I have always managed to take a week's holiday from work to be able to concentrate on show week, which meant that I did not have to be quite so rigorous with my make up removal, or hair styling. I have hair that behaves better if I don't wash it every day, so I tended to try and keep whatever style was required in place for as long as possible. Sometimes this meant coming home to have my hair done up in rags or rollers as soon as I got in, and sleeping in them, and leaving them in till the last minute the following day. I have friends who bemoan their wavy hair, but mine is straight and won't hold a curl without being bullied into doing so, and I don't begin to understand what they have to complain about!
We also used greasepaint when I started out, the joys of Spotlite Klear Peach Special by Leichner! Which went on beautifully but was a devil to get off, with lashings of liquid paraffin and cold cream; body make up was a coloured liquid, based on calomine lotion, which dried your skin. If you didn't have a combination skin when you started, you did by the end of the week. It was also worth making sure you had your oldest sheets and towels available for use, as no matter how good you were at cleansing, the make-up had seeped into your pores and you would wake in the morning to find smears of bright orange on your pillow. By the second production, when I had to use a darker make up as a Puerto Rican girl, pancake make-up which was applied with a wet sponge had arrived, and that was much easier to get on smoothly and to wash off. It still took about an hour of layering coat after coat of it on to get the right shade under the stage lights (you couldn't do it at home, because you always looked washed out as soon as you went into a properly lit stage.)
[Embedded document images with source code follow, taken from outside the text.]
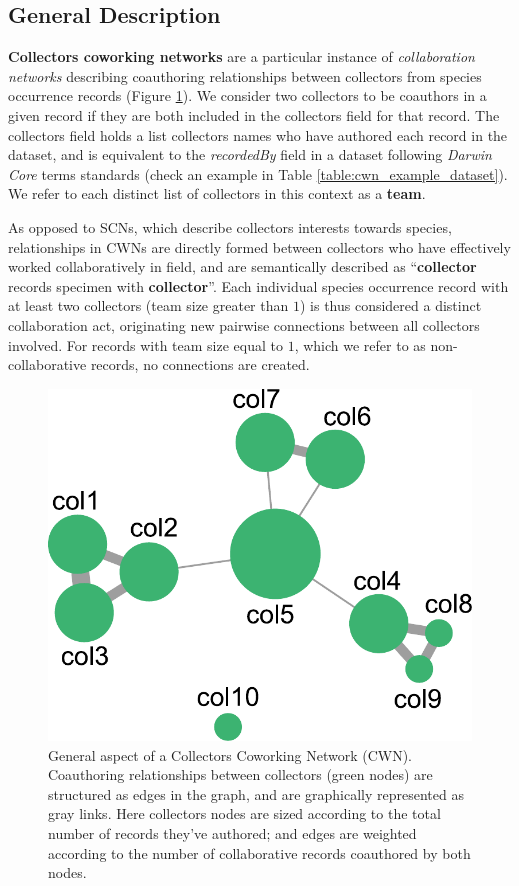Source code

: {\subsection{General Description}
\textbf{Collectors coworking networks} are a particular instance of \textit{collaboration networks} describing coauthoring relationships between collectors from species occurrence records (Figure \ref{fig:cwn_general}).
We consider two collectors to be coauthors in a given record if they are both included in the collectors field for that record. The collectors field holds a list collectors names who have authored each record in the dataset, and is equivalent to the \textit{recordedBy} field in a dataset following \textit{Darwin Core} terms standards (check an example in Table \ref{table:cwn_example_dataset}). We refer to each distinct list of collectors in this context as a \textbf{team}.

As opposed to SCNs, which describe collectors interests towards species, relationships in CWNs are directly formed between collectors who have effectively worked collaboratively in field, and are semantically described as ``\textbf{collector} records specimen with \textbf{collector}''.
Each individual species occurrence record with at least two collectors (team size greater than $1$) is thus considered a distinct collaboration act, originating new pairwise connections between all collectors involved.
For records with team size equal to $1$, which we refer to as non-collaborative records, no connections are created.

  \begin{figure}[h!]
  	\centering
    \includegraphics[width=.4\linewidth]{figures/network_models/cwn_generalaspect.pdf}
    \caption{General aspect of a Collectors Coworking Network (CWN). Coauthoring relationships between collectors (green nodes) are structured as edges in the graph, and are graphically represented as gray links.
    Here collectors nodes are sized according to the total number of records they've authored; and edges are weighted according to the number of collaborative records coauthored by both nodes.}
    \label{fig:cwn_general}
  \end{figure}

}
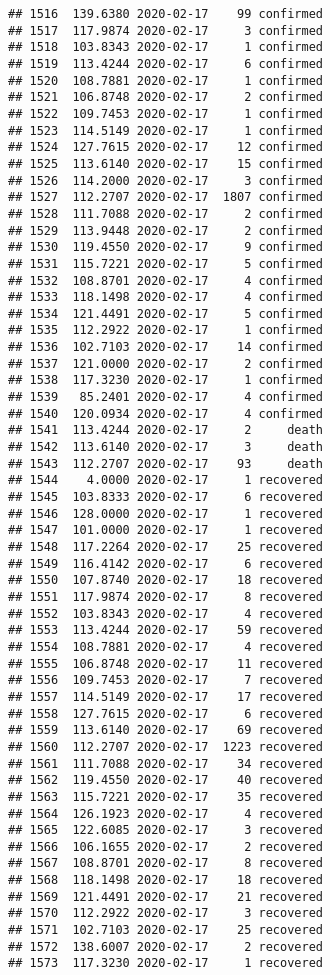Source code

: \documentclass[
]{article}
\begin{document}
\begin{verbatim}
## 1516  139.6380 2020-02-17    99 confirmed
## 1517  117.9874 2020-02-17     3 confirmed
## 1518  103.8343 2020-02-17     1 confirmed
## 1519  113.4244 2020-02-17     6 confirmed
## 1520  108.7881 2020-02-17     1 confirmed
## 1521  106.8748 2020-02-17     2 confirmed
## 1522  109.7453 2020-02-17     1 confirmed
## 1523  114.5149 2020-02-17     1 confirmed
## 1524  127.7615 2020-02-17    12 confirmed
## 1525  113.6140 2020-02-17    15 confirmed
## 1526  114.2000 2020-02-17     3 confirmed
## 1527  112.2707 2020-02-17  1807 confirmed
## 1528  111.7088 2020-02-17     2 confirmed
## 1529  113.9448 2020-02-17     2 confirmed
## 1530  119.4550 2020-02-17     9 confirmed
## 1531  115.7221 2020-02-17     5 confirmed
## 1532  108.8701 2020-02-17     4 confirmed
## 1533  118.1498 2020-02-17     4 confirmed
## 1534  121.4491 2020-02-17     5 confirmed
## 1535  112.2922 2020-02-17     1 confirmed
## 1536  102.7103 2020-02-17    14 confirmed
## 1537  121.0000 2020-02-17     2 confirmed
## 1538  117.3230 2020-02-17     1 confirmed
## 1539   85.2401 2020-02-17     4 confirmed
## 1540  120.0934 2020-02-17     4 confirmed
## 1541  113.4244 2020-02-17     2     death
## 1542  113.6140 2020-02-17     3     death
## 1543  112.2707 2020-02-17    93     death
## 1544    4.0000 2020-02-17     1 recovered
## 1545  103.8333 2020-02-17     6 recovered
## 1546  128.0000 2020-02-17     1 recovered
## 1547  101.0000 2020-02-17     1 recovered
## 1548  117.2264 2020-02-17    25 recovered
## 1549  116.4142 2020-02-17     6 recovered
## 1550  107.8740 2020-02-17    18 recovered
## 1551  117.9874 2020-02-17     8 recovered
## 1552  103.8343 2020-02-17     4 recovered
## 1553  113.4244 2020-02-17    59 recovered
## 1554  108.7881 2020-02-17     4 recovered
## 1555  106.8748 2020-02-17    11 recovered
## 1556  109.7453 2020-02-17     7 recovered
## 1557  114.5149 2020-02-17    17 recovered
## 1558  127.7615 2020-02-17     6 recovered
## 1559  113.6140 2020-02-17    69 recovered
## 1560  112.2707 2020-02-17  1223 recovered
## 1561  111.7088 2020-02-17    34 recovered
## 1562  119.4550 2020-02-17    40 recovered
## 1563  115.7221 2020-02-17    35 recovered
## 1564  126.1923 2020-02-17     4 recovered
## 1565  122.6085 2020-02-17     3 recovered
## 1566  106.1655 2020-02-17     2 recovered
## 1567  108.8701 2020-02-17     8 recovered
## 1568  118.1498 2020-02-17    18 recovered
## 1569  121.4491 2020-02-17    21 recovered
## 1570  112.2922 2020-02-17     3 recovered
## 1571  102.7103 2020-02-17    25 recovered
## 1572  138.6007 2020-02-17     2 recovered
## 1573  117.3230 2020-02-17     1 recovered

\end{verbatim}
\end{document}

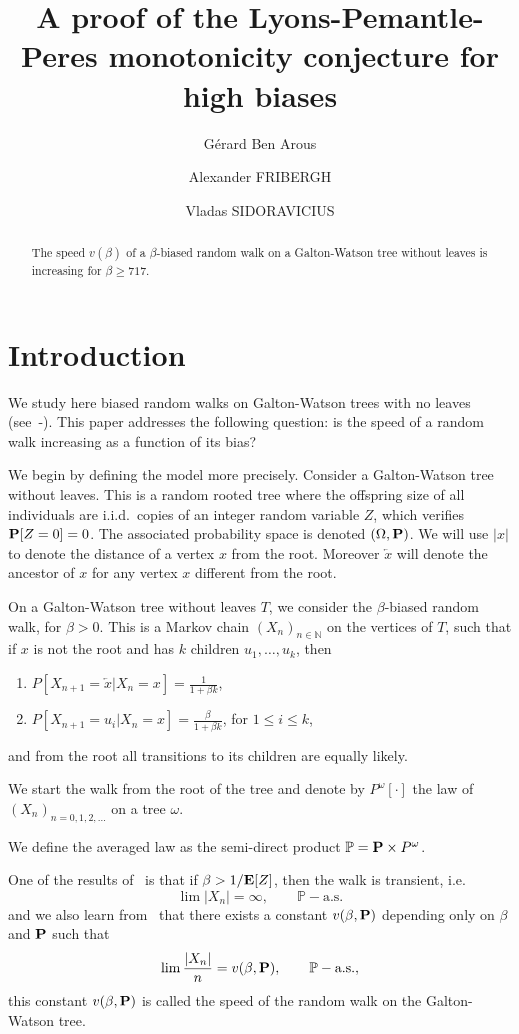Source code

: \documentclass[12pt]{amsart}
\title[]{A proof of the Lyons-Pemantle-Peres monotonicity conjecture for high biases}
\date{}
\author[G.~Ben Arous]{G\'erard Ben Arous}
\author[A.~Fribergh]{Alexander FRIBERGH}
\author[V.~Sidoravicius]{Vladas SIDORAVICIUS}
\numberwithin{equation}{section}
\begin{document}
\maketitle

\begin{abstract}
The speed $v(\beta)$ of a $\beta$-biased random walk on a Galton-Watson tree without leaves is increasing for $\beta \geq 717$.
\end{abstract}

\section{Introduction}

We study here biased random walks on Galton-Watson trees with no leaves (see~\cite{L}-\cite{Lpart}).  This paper addresses the following question: is the speed of a random walk increasing as a function of its bias? 

We begin by defining the model more precisely. Consider a Galton-Watson tree without leaves. This is a random rooted tree where the offspring size of all individuals are i.i.d.~copies of an integer random variable $Z$, which verifies ${\bf P}[Z=0]=0$.  The associated probability space is denoted $(\Omega,{\bf P})$. We will use ${\left\vert {x}\right\vert}$ to denote the distance of a vertex $x$ from the root. Moreover $\overleftarrow{x}$ will denote the ancestor of $x$ for any vertex $x$ different from the root.

On a Galton-Watson tree without leaves $T$, we consider the
$\beta$-biased random walk, for $\beta>0$. This is a Markov chain $(X_n)_{n\in {\mathbb{N}}}$ on the vertices of $T$, such that if $x$ is not the root and has $k$ children $u_1,\ldots, u_k$, then
\begin{enumerate}
\item $P[X_{n+1}=\overleftarrow{x}|X_n=x]=\frac 1 {1+ \beta k}$, 
\item $P[X_{n+1}= u_i |X_n=x] = \frac {\beta}{1+\beta k}$, for $1\leq i\leq k$,
\end{enumerate}
and from the root all transitions to its children are equally likely. 

We start the walk from the root of the tree and denote by $P^{\omega}[\cdot]$ 
the law of $(X_n)_{n=0,1,2, \ldots}$ on a tree $\omega$.

 We define the averaged law as the semi-direct product ${\mathbb{P}}={\bf P} \times P^{\omega}$.

One of the results of~\cite{L} is that if $\beta>1/{\bf E}[Z]$, then the walk is transient, i.e.
\[
\lim {\left\vert {X_n}\right\vert}=\infty, \qquad {\mathbb{P}}-\text{a.s.}
\]
and we also learn from~\cite{LPP} that there exists a constant $v(\beta,{\bf P})$ depending only on $\beta$ and ${\bf P}$ such that
\[
\lim \frac{{\left\vert {X_n}\right\vert}}n = v(\beta,{\bf P}), \qquad {\mathbb{P}}-\text{a.s.},
\]
this constant $v(\beta,{\bf P})$ is called the speed of the random walk on the Galton-Watson tree.
\end{document}
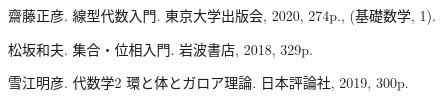 \documentclass[../../main]{subfiles}
\begin{document}
\begin{thebibliography}{99}
    齋藤正彦. 線型代数入門. 東京大学出版会, 2020, 274p., (基礎数学, 1).

    松坂和夫. 集合・位相入門. 岩波書店, 2018, 329p.

    雪江明彦. 代数学2 環と体とガロア理論. 日本評論社, 2019, 300p.
\end{thebibliography}
\end{document}
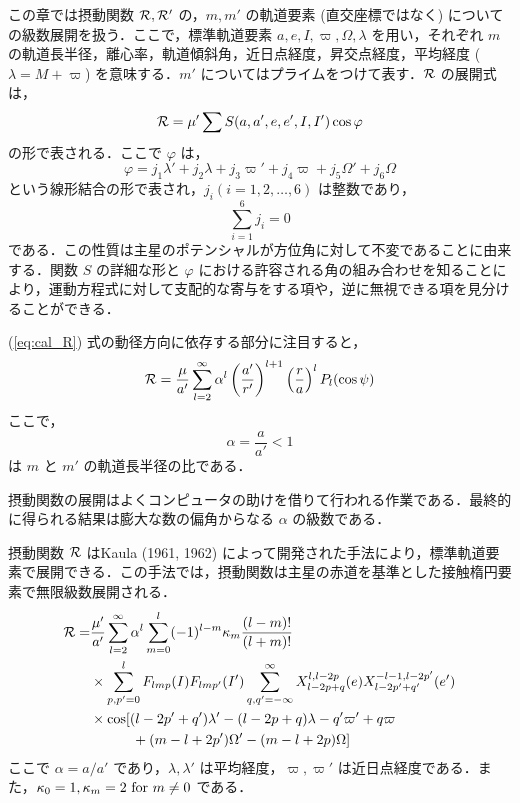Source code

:\documentclass[11pt,a4paper,oneside,onecolumn]{jarticle}
\begin{document}
この章では摂動関数 ${\cal R}, {\cal R'}$ の，$m, m'$ の軌道要素 (直交座標ではなく) についての級数展開を扱う．ここで，標準軌道要素 $a, e, I, \varpi, \Omega, \lambda$ を用い，それぞれ $m$ の軌道長半径，離心率，軌道傾斜角，近日点経度，昇交点経度，平均経度 ($\lambda = M + \varpi$) を意味する．$m'$ についてはプライムをつけて表す．${\cal R}$ の展開式は，
\begin{equation}
{\cal R} = \mu' \sum S (a,a',e,e',I,I') \cos \varphi
\end{equation}
の形で表される．ここで $\varphi$ は，
\begin{equation}
\varphi = j_1 \lambda' + j_2 \lambda + j_3 \varpi' + j_4 \varpi + j_5 \Omega' + j_6 \Omega
\end{equation}
という線形結合の形で表され，$j_i (i = 1,2,…,6)$ は整数であり，
\begin{equation}
\sum_{i = 1}^{6} j_i = 0
\end{equation}
である．この性質は主星のポテンシャルが方位角に対して不変であることに由来する．関数 $S$ の詳細な形と $\varphi$ における許容される角の組み合わせを知ることにより，運動方程式に対して支配的な寄与をする項や，逆に無視できる項を見分けることができる．

(\ref{eq:cal_R}) 式の動径方向に依存する部分に注目すると，
\begin{equation}
{\cal R} = \frac{\mu}{a'} \sum_{l = 2}^{\infty} \alpha^l \left( \frac{a'}{r'} \right)^{l+1} \left( \frac{r}{a} \right)^l P_l (\cos \psi)
\end{equation}
ここで，
\begin{equation}
\alpha = \frac{a}{a'} < 1
\end{equation}
は $m$ と $m'$ の軌道長半径の比である．

摂動関数の展開はよくコンピュータの助けを借りて行われる作業である．最終的に得られる結果は膨大な数の偏角からなる $\alpha$ の級数である．

摂動関数 ${\cal R}$ はKaula (1961, 1962) によって開発された手法により，標準軌道要素で展開できる．この手法では，摂動関数は主星の赤道を基準とした接触楕円要素で無限級数展開される．
\begin{equation}
\begin{split}
{\cal R} = & \frac{\mu'}{a'} \sum_{l = 2}^{\infty} \alpha^l \sum_{m = 0}^l (-1)^{l - m} \kappa_m \frac{(l - m) !}{(l + m) !} \\
& \times \sum_{p,p' = 0}^l F_{lmp} (I) F_{lmp'} (I') \sum_{q,q' = - \infty}^{\infty} X_{l - 2p + q}^{l, l - 2p} (e) X_{l - 2p' + q'}^{-l -1, l - 2p'} (e') \\
& \times \cos [ (l - 2p' + q') \lambda' - (l - 2p + q) \lambda - q' \varpi' + q \varpi \\
& \quad \quad \quad+ (m - l + 2p') \Omega' - (m - l + 2p) \Omega ]
\end{split}
\end{equation}
ここで $\alpha = a / a'$ であり，$\lambda, \lambda'$ は平均経度，$\varpi, \varpi'$ は近日点経度である．また，$\kappa_0 = 1, \kappa_m = 2 \ {\rm for} \ m \not = 0$ である．
\end{document}
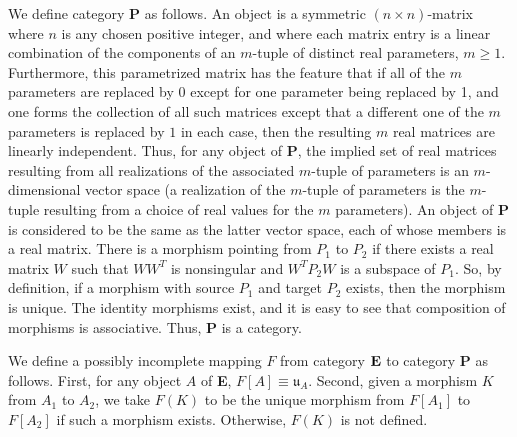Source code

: \documentclass{amsart}
\numberwithin{equation}{section}
\theoremstyle{definition}
\numberwithin{theorem}{section}
\begin{document}
We define category {\bf P} as follows. An object is a symmetric $(n\times n)$-matrix where $n$ is any chosen positive integer, and where each matrix entry is a linear combination of the components of an $m$-tuple of distinct real parameters, $m\ge 1$.  Furthermore, this parametrized matrix has the feature that if all of the $m$ parameters are replaced by 0 except for one parameter being replaced by 1, and one forms the collection of all such matrices except that a different one of the $m$ parameters is replaced by $1$ in each case, then the resulting $m$ real matrices are linearly independent.  Thus, for any object of {\bf P}, the implied set of real matrices resulting from all realizations of the associated $m$-tuple of parameters is an $m$-dimensional vector space (a realization of the $m$-tuple of parameters is the $m$-tuple resulting from a choice of real values for the $m$ parameters).  An object of {\bf P} is considered to be the same as the latter vector space, each of whose members is a real matrix.   There is a morphism pointing from $P_1$ to $P_2$ if there exists a real matrix $W$ such that $WW^T$ is nonsingular and $W^TP_2W$ is a subspace of $P_1$.   So, by definition, if a morphism with source $P_1$ and target $P_2$ exists, then the morphism is unique.
The identity morphisms exist, and it is easy to see that composition of morphisms is associative.  Thus, {\bf P} is a category.

We define a possibly incomplete mapping $F$ from category ${\bf E}$ to category {\bf P} as follows.  First, for any object $A$ of {\bf E}, $F[
A] \equiv \mathfrak{u}_A$.  Second, given a morphism $K$ from $A_1$ to $A_2$, we take $F(K)$ to be the unique morphism from $F[A_1]$ to $F[A_2]$ if such a morphism exists. Otherwise, $F(K)$ is not defined.   
\end{document}
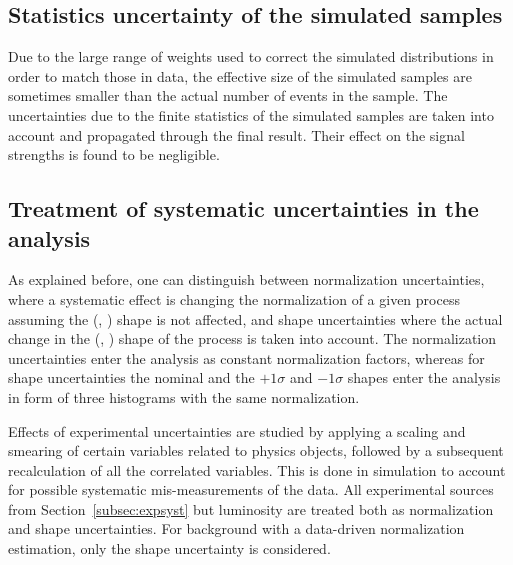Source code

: \subsection{Statistics uncertainty of the simulated samples}

Due to the large range of weights used to correct the simulated distributions in order to
match those in data, the effective size of the simulated samples are sometimes smaller than
the actual number of events in the sample.
The uncertainties due to the finite statistics of the simulated samples are taken into account and propagated through the final result. Their effect on the signal strengths is found to be negligible.

\subsection{Treatment of systematic uncertainties in the analysis}\label{sec:syst_treatment}

As explained before, one can distinguish between normalization uncertainties, where a systematic effect is changing the normalization of a given process assuming the (\mll, \mt) shape is not affected, and shape uncertainties where the actual change in the (\mll, \mt) shape of the process is taken into account. The normalization uncertainties enter the analysis as constant normalization factors, whereas for shape uncertainties the nominal and the $+1\sigma$ and $-1\sigma$ shapes enter the analysis in form of three histograms with the same normalization. 

Effects of experimental uncertainties are studied by applying a scaling and smearing of certain variables related to physics objects, followed by a subsequent recalculation of all the correlated variables. This is done in simulation to account for possible systematic mis-measurements of the data. All experimental sources from Section~\ref{subsec:expsyst} but luminosity are treated both as normalization and shape uncertainties. For background with a data-driven normalization estimation, only the shape uncertainty is considered.
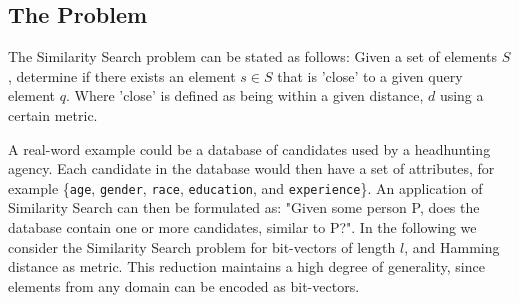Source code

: \documentclass[a4paper,11pt]{article}
\begin{document}
\subsection{The Problem}
The Similarity Search problem can be stated as follows: Given a set of elements $S$, determine if there exists an element $s \in S$ that is 'close' to a given query element $q$. Where 'close' is defined as being within a given distance, $d$ using a certain metric.

A real-word example could be a database of candidates used by a headhunting agency. Each candidate in the database would then have a set of attributes, for example \{\texttt{age}, \texttt{gender}, \texttt{race}, \texttt{education}, and \texttt{experience}\}.
An application of Similarity Search can then be formulated as: "Given some person P, does the database contain one or more candidates, similar to P?".
In the following we consider the Similarity Search problem for bit-vectors of length $l$, and Hamming distance as metric. This reduction maintains a high degree of generality, since elements from any domain can be encoded as bit-vectors.
\end{document}
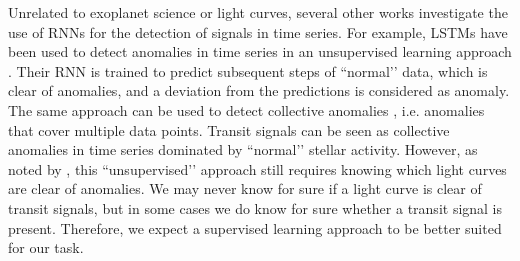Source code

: Unrelated to exoplanet science or light curves, several other works investigate the use of RNNs for the detection of signals in time series. For example, LSTMs have been used to detect anomalies in time series in an unsupervised learning approach \citep{malhotra2015long}. Their RNN is trained to predict subsequent steps of ``normal’’ data, which is clear of anomalies, and a deviation from the predictions is considered as anomaly. The same approach can be used to detect collective anomalies \citep{bontemps2016collective}, i.e. anomalies that cover multiple data points. Transit signals can be seen as collective anomalies in time series dominated by ``normal’’ stellar activity. However, as noted by \cite{cherdo2020training}, this ``unsupervised’’ approach still requires knowing which light curves are clear of anomalies. We may never know for sure if a light curve is clear of transit signals, but in some cases we do know for sure whether a transit signal is present. Therefore, we expect a supervised learning approach to be better suited for our task.


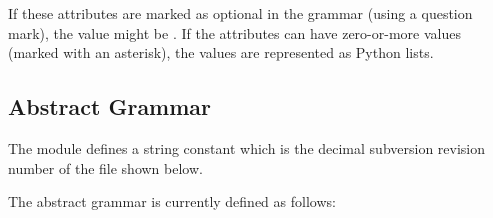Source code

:If these attributes are marked as optional in the grammar (using a
question mark), the value might be . If the attributes
can have zero-or-more values (marked with an asterisk), the
values are represented as Python lists.

\subsection{Abstract Grammar}

The module defines a string constant  which
is the decimal subversion revision number of the file shown below.

The abstract grammar is currently defined as follows:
The luxury of time away from work also meant that I had time to spend socialising, and we often went for lunch together during the week, or to dinner all together on the Friday night after the show, which meant the crew could come along too, with nothing that needed to be done to finish up. Our local Chinese restaurant would stay open for us, knowing that at least 20 people would be ordering a full meal even if it was after eleven when most of us got there. Nowadays it is more common to visit an Indian or Chinese restaurant, but the choices were more limited in the 1970's, although there were a lot more pubs around, most of them only served food up until 9pm at the latest and their menus were of the steak and chips variety.

As West Side Story was my first show as an adult I was not really prepared for the gift giving between my fellow thespians, and I don't remember what I bought as gifts at that time. I think it was sweets, probably tubes of love hearts, or balsa wood planes for my fellow “Jets”. Later I got more creative with my ideas, and found tubes of American hard gums for my Shark friends, along with toy sharks, various pencils and erasers on a shark theme, and some other bits that arose from jokes and events at rehearsals. There was a tendency to name dance steps after food, and croissants (entrechats, if I remember rightly) and potato in a basket (pas de basque) made their appearances in the gifts that were given between dance partners.